Create a binary classification dataset:
- **Class 0**: Single pulse
- **Class 1**: Double pulse

In [None]:
def generate_pulse_data(n_samples=100, seq_len=50, noise_std=0.02):
    """
    Generate single-pulse vs double-pulse classification data.
    
    Returns:
        X: [n_samples, seq_len, 1] - input flux sequences
        y: [n_samples] - labels (0=single, 1=double)
    """
    X = []
    y = []
    
    pulse_width = 5
    pulse_amplitude = 0.2
    
    for i in range(n_samples):
        signal = torch.zeros(seq_len)
        
        if i % 2 == 0:  # Single pulse (Class 0)
            start = seq_len // 4
            signal[start:start+pulse_width] = pulse_amplitude
            y.append(0)
        else:  # Double pulse (Class 1)
            start1 = seq_len // 5
            start2 = 3 * seq_len // 5
            signal[start1:start1+pulse_width] = pulse_amplitude
            signal[start2:start2+pulse_width] = pulse_amplitude
            y.append(1)
        
        # Add noise
        signal += noise_std * torch.randn(seq_len)
        X.append(signal.unsqueeze(-1))  # [seq_len, 1]
    
    X = torch.stack(X)  # [n_samples, seq_len, 1]
    y = torch.tensor(y, dtype=torch.long)
    
    return X, y

# Generate data
N_SAMPLES = 100
SEQ_LEN = 50
X_data, y_data = generate_pulse_data(N_SAMPLES, SEQ_LEN)

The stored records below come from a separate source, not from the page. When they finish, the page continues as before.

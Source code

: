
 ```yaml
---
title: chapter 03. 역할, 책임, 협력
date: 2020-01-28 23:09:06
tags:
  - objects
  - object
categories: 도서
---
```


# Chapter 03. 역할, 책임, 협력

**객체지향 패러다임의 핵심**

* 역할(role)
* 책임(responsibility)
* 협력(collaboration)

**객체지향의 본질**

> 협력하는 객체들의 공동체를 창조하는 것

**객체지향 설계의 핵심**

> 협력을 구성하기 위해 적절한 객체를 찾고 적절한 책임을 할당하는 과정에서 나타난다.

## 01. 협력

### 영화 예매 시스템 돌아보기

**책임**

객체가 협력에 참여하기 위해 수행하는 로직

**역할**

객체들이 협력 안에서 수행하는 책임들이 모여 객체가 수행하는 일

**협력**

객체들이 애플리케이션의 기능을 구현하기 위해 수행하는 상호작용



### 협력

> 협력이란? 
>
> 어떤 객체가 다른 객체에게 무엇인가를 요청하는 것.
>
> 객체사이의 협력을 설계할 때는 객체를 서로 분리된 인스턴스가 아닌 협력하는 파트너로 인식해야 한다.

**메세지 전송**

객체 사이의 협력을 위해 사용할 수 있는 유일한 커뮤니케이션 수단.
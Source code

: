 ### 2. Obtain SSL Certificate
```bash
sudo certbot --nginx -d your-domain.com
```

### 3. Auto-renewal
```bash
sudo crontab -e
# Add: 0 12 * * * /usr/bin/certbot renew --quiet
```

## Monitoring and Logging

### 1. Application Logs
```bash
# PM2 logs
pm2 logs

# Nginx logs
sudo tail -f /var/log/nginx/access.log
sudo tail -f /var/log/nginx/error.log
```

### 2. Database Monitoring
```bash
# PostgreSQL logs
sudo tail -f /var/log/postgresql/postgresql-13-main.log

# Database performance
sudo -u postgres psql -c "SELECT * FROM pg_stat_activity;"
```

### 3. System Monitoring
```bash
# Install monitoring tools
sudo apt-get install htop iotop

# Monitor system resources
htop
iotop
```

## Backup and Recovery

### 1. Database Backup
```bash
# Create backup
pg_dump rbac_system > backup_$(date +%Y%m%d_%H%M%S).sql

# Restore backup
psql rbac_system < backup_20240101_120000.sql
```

print(f"Input shape: {X_data.shape}")
print(f"Labels shape: {y_data.shape}")
print(f"Class distribution: {torch.bincount(y_data)}")

# Visualize samples
fig, axes = plt.subplots(2, 3, figsize=(12, 6))
for i, ax in enumerate(axes.flat):
    idx = i if i < 3 else (i - 3 + 1)  # Show alternating classes
    ax.plot(X_data[idx, :, 0].numpy())
    ax.set_title(f"Sample {idx}: {'Single' if y_data[idx]==0 else 'Double'} Pulse")
    ax.set_xlabel('Time step')
    ax.set_ylabel('Flux')
    ax.grid(True, alpha=0.3)
plt.tight_layout()
plt.show()

## 2. Build SOEN Model with SingleDendrite Neurons

Architecture: 1D → 3D (SingleDendrite) → 2D (Output)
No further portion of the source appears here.